The Ivorians will return from the African Cup of Nations and the Italian from suspension to see their side with a two-point advantage, courtesy of victory at Villa Park.
"We know December and January were difficult months because we had players injured, players banned, players away," Mancini said.
"Now we are still on the top. Next week we will have all the players and that is very important for us."
So, too, was this result. A fifth win in six league games was earned by Joleon Lescott.
This has been a season of unrest for Aston Villa and, while a planned fans' protest had little effect, one of their own inflicted the latest damage to a struggling side. Birmingham born, Lescott grew up a Villa fan.
Indeed, it was an encounter of two teams with plenty of previous, with two players on either side facing their former club.
The winner came from a combination of a trio with an affection with Villa and was fashioned by two players who City signed, at considerable cost.
James Milner, a 2010 recruit from the Midlanders, took a corner. Gareth Barry, signed 12 months earlier, met it at the back post, heading the ball back into the six-yard box. Lescott, having escaped from James Collins all too easily, hooked in the half-volley from six yards.
It continued a damaging trend for Villa, who have been breached from set pieces far too often this season.
Despite Alex McLeish's reputation for defensive diligence, their marking has been shoddy all too often. Their home form, meanwhile, is suffering. Villa have not triumphed on their own turf since November and a seventh successive league game without victory rendered it their worst run at home for a quarter of a century.
And while away matches have presented problems for City of late, this was navigated professionally.
Not that they appeared the away side. Villa, who had omitted their two most creative players, Stephen Ireland and Charles N'Zogbia, were happy to cede territory and possession to City, putting the onus on the visitors to attack.
It was a challenge they accepted, even if it took an hour to bring a breakthrough.
Before Adam Johnson clipped the outside of the post, the former City goalkeeper Shay Given held shots from Barry and David Silva and Sergio Aguero led the Villa defence a merry dance, only to shoot over the bar.
It was an attack-versus-defence exercise.

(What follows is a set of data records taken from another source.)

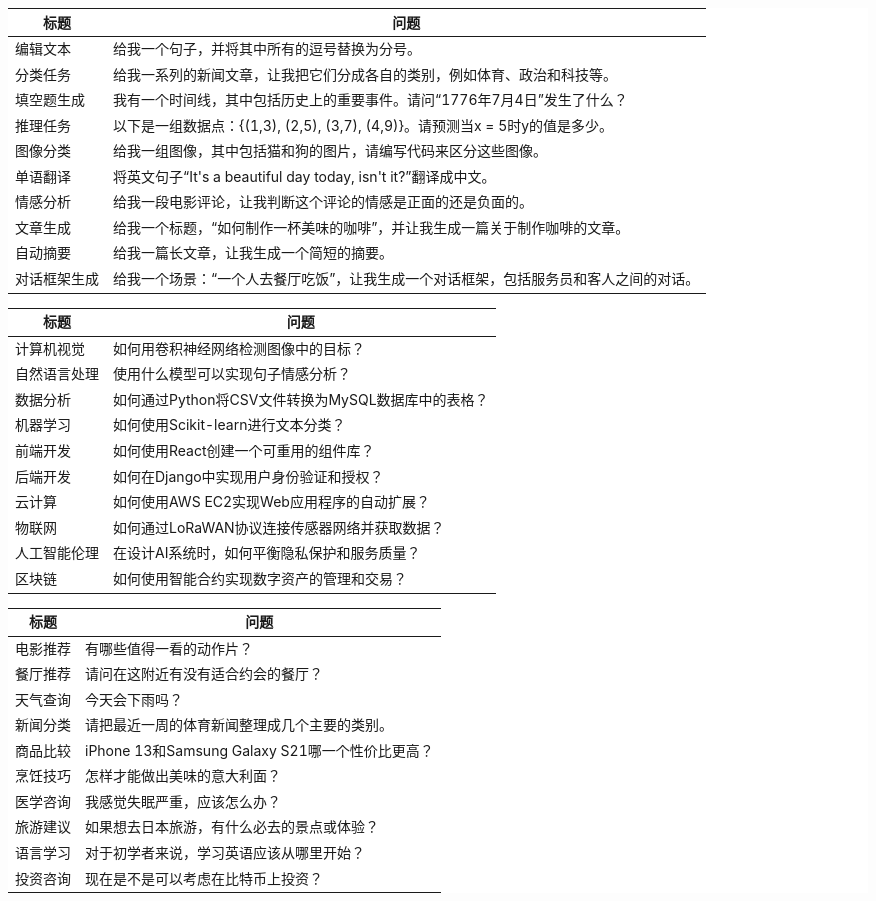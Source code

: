 | 标题             | 问题                                                                                                                                                                                                                                                                                                                                                            |
|------------------|-----------------------------------------------------------------------------------------------------------------------------------------------------------------------------------------------------------------------------------------------------------------------------------------------------------------------------------------------------------------|
| 编辑文本         | 给我一个句子，并将其中所有的逗号替换为分号。                                                                                                                                                                                                                                                                                                                |
| 分类任务         | 给我一系列的新闻文章，让我把它们分成各自的类别，例如体育、政治和科技等。                                                                                                                                                                                                                                                                                     |
| 填空题生成       | 我有一个时间线，其中包括历史上的重要事件。请问“1776年7月4日”发生了什么？                                                                                                                                                                                                                                                                                   |
| 推理任务         | 以下是一组数据点：{(1,3), (2,5), (3,7), (4,9)}。请预测当x = 5时y的值是多少。                                                                                                                                                                                                                                                                                    |
| 图像分类         | 给我一组图像，其中包括猫和狗的图片，请编写代码来区分这些图像。                                                                                                                                                                                                                                                                                                   |
| 单语翻译         | 将英文句子“It's a beautiful day today, isn't it?”翻译成中文。                                                                                                                                                                                                                                                                                                      |
| 情感分析         | 给我一段电影评论，让我判断这个评论的情感是正面的还是负面的。                                                                                                                                                                                                                                                                                                      |
| 文章生成         | 给我一个标题，“如何制作一杯美味的咖啡”，并让我生成一篇关于制作咖啡的文章。                                                                                                                                                                                                                                                                                   |
| 自动摘要         | 给我一篇长文章，让我生成一个简短的摘要。                                                                                                                                                                                                                                                                                                                        |
| 对话框架生成     | 给我一个场景：“一个人去餐厅吃饭”，让我生成一个对话框架，包括服务员和客人之间的对话。                                                                                                                                                                                                                                                                       |

|标题|问题|
|---|---|
|计算机视觉|如何用卷积神经网络检测图像中的目标？|
|自然语言处理|使用什么模型可以实现句子情感分析？|
|数据分析|如何通过Python将CSV文件转换为MySQL数据库中的表格？|
|机器学习|如何使用Scikit-learn进行文本分类？|
|前端开发|如何使用React创建一个可重用的组件库？|
|后端开发|如何在Django中实现用户身份验证和授权？|
|云计算|如何使用AWS EC2实现Web应用程序的自动扩展？|
|物联网|如何通过LoRaWAN协议连接传感器网络并获取数据？|
|人工智能伦理|在设计AI系统时，如何平衡隐私保护和服务质量？|
|区块链|如何使用智能合约实现数字资产的管理和交易？|

|标题|问题|
|----|----|
|电影推荐|有哪些值得一看的动作片？|
|餐厅推荐|请问在这附近有没有适合约会的餐厅？|
|天气查询|今天会下雨吗？|
|新闻分类|请把最近一周的体育新闻整理成几个主要的类别。|
|商品比较|iPhone 13和Samsung Galaxy S21哪一个性价比更高？|
|烹饪技巧|怎样才能做出美味的意大利面？|
|医学咨询|我感觉失眠严重，应该怎么办？|
|旅游建议|如果想去日本旅游，有什么必去的景点或体验？|
|语言学习|对于初学者来说，学习英语应该从哪里开始？|
|投资咨询|现在是不是可以考虑在比特币上投资？|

"We were never going to go gung-ho against City," said McLeish. That was an understatement. A Villa side lacking ambition turned in a stultifying dull performance.
It was an unfitting farewell to Robbie Keane, who now returns to Los Angeles.
Until the final few minutes, their only noteworthy attacks concluded with Richard Dunne heading set pieces.
Then, at the last, an unmarked Carlos Cuellar headed over the bar and Joe Hart clawed away Darren Bent's overhead kick. "Joe is a good keeper," said Mancini. "He is young and he needs to improve but he can become one of the best goalkeepers in the world."
McLeish deemed his side unfortunate.
"They are the unluckiest team in the league this weekend," he said.
Yet the major entertainment offered by anyone with Villa allegiances was a streaker who skipped away from several stewards, each escape greeted by considerable cheers from the crowd.
For City, the sideshow came from Argentina with the suggestions Carlos Tevez is ready to return to England.
Mancini said he would welcome the rebellious striker back, but his view is unchanged: Tevez still needs to apologise.
"It's up to him," Mancini said. "Carlos knows everything." The door may remain open, but City have scarcely missed last season's top scorer. How others would love their difficulties.